Furthermore, Cobalis shall pay an additional $5,000 liquidated damages amount
if
the S-8 Shares are not delivered by April 30, 2007, plus an additional
liquidated damages $5,000 amount on the 15th
and the
last day of each following month, if any, until the S-8 shares are delivered.
Upon delivery of the S-8 Shares, Vekovic agrees that he (or anyone acting
on his
behalf) will not sell more than 5,000 of the S-8 Shares on any one trading
day
(unless Vekovic receives prior written approval from Cobalis). In the event
that
Vekovic (or anyone acting on his behalf) sells more than 5,000 of the S-8
Shares
on any one trading day, Vekovic shall be liable to Cobalis for any and all
damages proximately caused by such breach of this agreement, subject to proof,
with a minimum liability of $5,000.00.
2.2 In
addition, Cobalis, contemporaneously with the execution of this agreement
agrees
that Vekovic shall immediately acquire the rights of
warrants of Cobalis to purchase 25,000 (twenty-five thousand) restricted
shares
of the Cobalis’ common stock, $.0001 par value, (the “Common Stock”) at $1.75
per share ,
exercisable at any time up to 5:00 p.m. on December 31, 2009 (the “Warrants”).

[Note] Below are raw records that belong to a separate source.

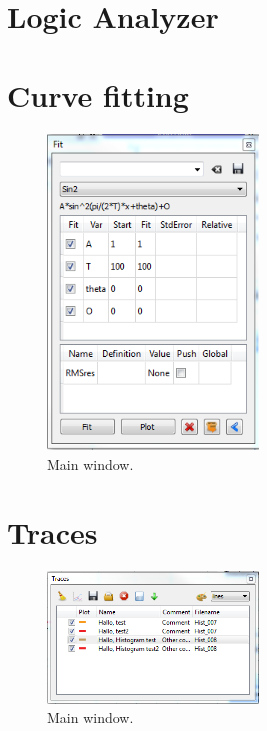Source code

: \documentclass[11pt]{scrartcl}
\begin{document}
\section{Logic Analyzer}

\section{Curve fitting}
\begin{figure}[htbp]
\begin{center}
\includegraphics[width=0.5\textwidth]{CurveFitting}
\end{center}
\caption{\label{AutoloadSettings} Main window.}
\end{figure}

\section{Traces}
\begin{figure}[htbp]
\begin{center}
\includegraphics[width=0.5\textwidth]{Traces}
\end{center}
\caption{\label{AutoloadSettings} Main window.}
\end{figure}
\end{document}
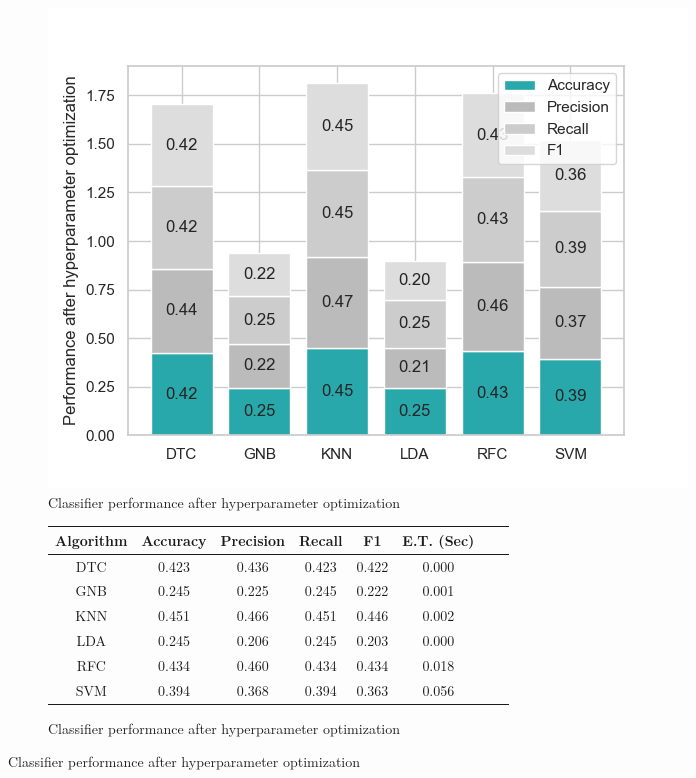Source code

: \documentclass[conference,onecolumn]{IEEEtran}
\begin{document}
        \begin{figure}[H]
            \centering
            \begin{subfigure}{0.45\textwidth}
                \centering
                \includegraphics[width=\linewidth]{Plots/Performance_after_dimensionality_reduction_and_HP_optimization.png}
                \caption{Classifier performance after hyperparameter optimization}
                \label{fig:performanceAfterHyperparameterOptimization}
            \end{subfigure}%
            \begin{subfigure}{0.55\textwidth}
                \centering
                \small
                \begin{tabular}{|c|c|c|c|c|c|c|c|}
                    \hline
                        \textbf{Algorithm} &\textbf{Accuracy} &\textbf{Precision} &\textbf{Recall} &\textbf{F1} &\textbf{E.T. (Sec)} \\ \hline
                        \hline
                        DTC    & 0.423   & 0.436   & 0.423  & 0.422   & 0.000  \\ \hline
                        GNB    & 0.245   & 0.225   & 0.245  & 0.222   & 0.001  \\ \hline
                        KNN    & 0.451   & 0.466   & 0.451  & 0.446   & 0.002  \\ \hline
                        LDA    & 0.245   & 0.206   & 0.245  & 0.203   & 0.000  \\ \hline
                        RFC    & 0.434   & 0.460   & 0.434  & 0.434   & 0.018  \\ \hline
                        SVM    & 0.394   & 0.368   & 0.394  & 0.363   & 0.056  \\
                    \hline
                \end{tabular}
                \caption{Classifier performance after hyperparameter optimization}
                \label{table:hyperparameterOptimizationResults}
            \end{subfigure}
        \end{figure}
        
\end{document}

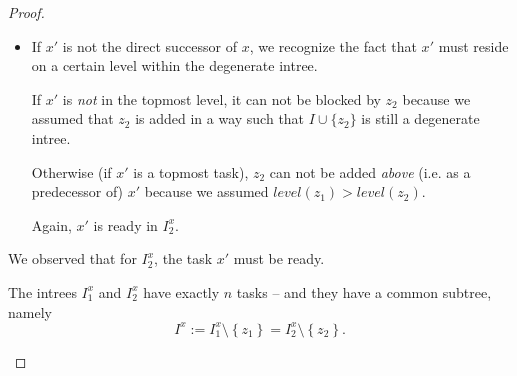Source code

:\begin{proof}
\begin{itemize}
\begin{itemize}
    \item If $x'$ is not the direct successor of $x$, we recognize the fact that $x'$ must reside on a certain level within the degenerate intree. 

      If $x'$ is \emph{not} in the topmost level, it can not be blocked by $z_2$ because we assumed that $z_2$ is added in a way such that $I\cup\{z_2\}$ is still a degenerate intree.

      Otherwise (if $x'$ is a topmost task), $z_2$ can not be added \emph{above} (i.e. as a predecessor of) $x'$ because we assumed $level(z_1)>level(z_2)$.

      Again, $x'$ is ready in $I_2^x$.

    \end{itemize}
    We observed that for $I_2^x$, the task $x'$ must be ready.
    
    The intrees $I^x_{1}$ and $I^x_{2}$ have exactly $n$ tasks -- and they have a common subtree, namely
    \begin{equation*}
      I^x := I^x_{1}\setminus\left\{ z_1 \right\}=I^x_{2}\setminus\left\{ z_2 \right\}.
    \end{equation*}


\end{itemize}
\end{proof}
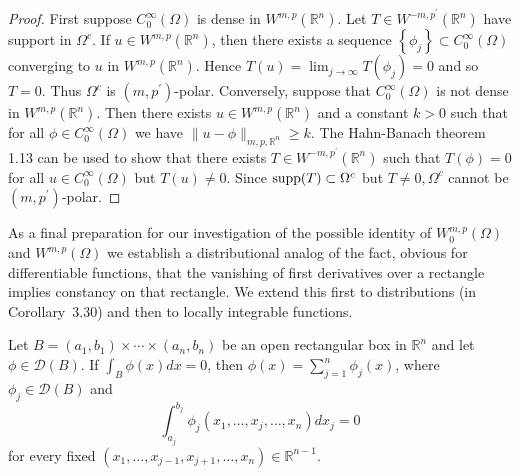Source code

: \begin{proof}
  First suppose $C_0^{\infty}(\Omega)$ is dense in $W^{m,p}\left(\mathbb{R}^n\right)$. Let $T \in W^{-m, p^{\prime}}\left(\mathbb{R}^n\right)$ have support in $\Omega^c$. If $u \in W^{m, p}\left(\mathbb{R}^n\right)$, then there exists a sequence $\left\{\phi_j\right\} \subset C_0^{\infty}(\Omega)$ converging to $u$ in $W^{m,p}\left(\mathbb{R}^n\right)$. Hence $T(u)=\lim _{j \rightarrow \infty} T\left(\phi_j\right)=0$ and so $T=0$. Thus $\Omega^c$ is $\left(m, p^{\prime}\right)$-polar.
  Conversely, suppose that $C_0^{\infty}(\Omega)$ is not dense in $W^{m,p}\left(\mathbb{R}^n\right)$. Then there exists $u \in W^{m, p}\left(\mathbb{R}^n\right)$ and a constant $k>0$ such that for all $\phi \in C_0^{\infty}(\Omega)$ we have $\|u-\phi\|_{m, p, \mathbb{R}^n} \geq k$. The Hahn-Banach theorem 1.13 can be used to show that there exists $T \in W^{-m, p^{\prime}}\left(\mathbb{R}^n\right)$ such that $T(\phi)=0$ for all $u \in C_0^{\infty}(\Omega)$ but $T(u) \neq 0$. Since $\operatorname{supp}(T) \subset \Omega^c$ but $T \neq 0, \Omega^c$ cannot be $\left(m, p^{\prime}\right)$-polar.
\end{proof}

As a final preparation for our investigation of the possible identity of $W_0^{m, p}(\Omega)$ and $W^{m,p}(\Omega)$ we establish a distributional analog of the fact, obvious for differentiable functions, that the vanishing of first derivatives over a rectangle implies constancy on that rectangle. We extend this first to distributions (in Corollary~3.30) and then to locally integrable functions.


\begin{lemma}
  Let $B=\left(a_1, b_1\right) \times \cdots \times\left(a_n, b_n\right)$ be an open rectangular box in $\mathbb{R}^n$ and let $\phi \in \mathscr{D}(B)$. If $\int_B \phi(x) d x=0$, then $\phi(x)=\sum_{j=1}^n \phi_j(x)$, where $\phi_j \in \mathscr{D}(B)$ and
  \begin{equation}\label{eq:3.8}
    \int_{a_j}^{b_j} \phi_j\left(x_1, \ldots, x_j, \ldots, x_n\right) d x_j=0
  \end{equation}
  for every fixed $\left(x_1, \ldots, x_{j-1}, x_{j+1}, \ldots, x_n\right) \in \mathbb{R}^{n-1}$.
\end{lemma}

Within ten (10) business days of the execution of this Agreement, Cobalis
shall
issue a separate written document to Vekovic that memorializes Vekovic’s
Warrants and his warrant rights and obligations. . The Warrants may be exercised
by Vekovic at any time before the expiration date, regardless of whether
the
separate written document has been provided to Vekovic. Cobalis agrees to
use
its best efforts to register the Warrants and the underlying shares as a
“piggy
back” to any SB2 registration of Cobalis warrants/shares in the future, subject
to any objection by the “lead party” that no other registrants be included in
such future SB2 registration. Cobalis has no obligation under this Agreement
to
commence an SB2 registration where Vekovic is the “lead party.” In other words,
Cobalis agrees to include Vekovic’s Warrants in any future SB2 registration, if
feasible (i.e., if the “lead party” does not object to the inclusion of other
registrants or warrants). As noted above, this Agreement, by itself, grants
Vekovic the right to exercise the Warrants at any time before the December
31,
2009 expiration date. The further written documentation of the actual Warrants,
as referenced above, shall be delivered to Xxxx Xxxxxx Xxxxx, Esq., at the
earliest opportunity and, in no event, not later than ten (10) business days
after the execution of this Agreement.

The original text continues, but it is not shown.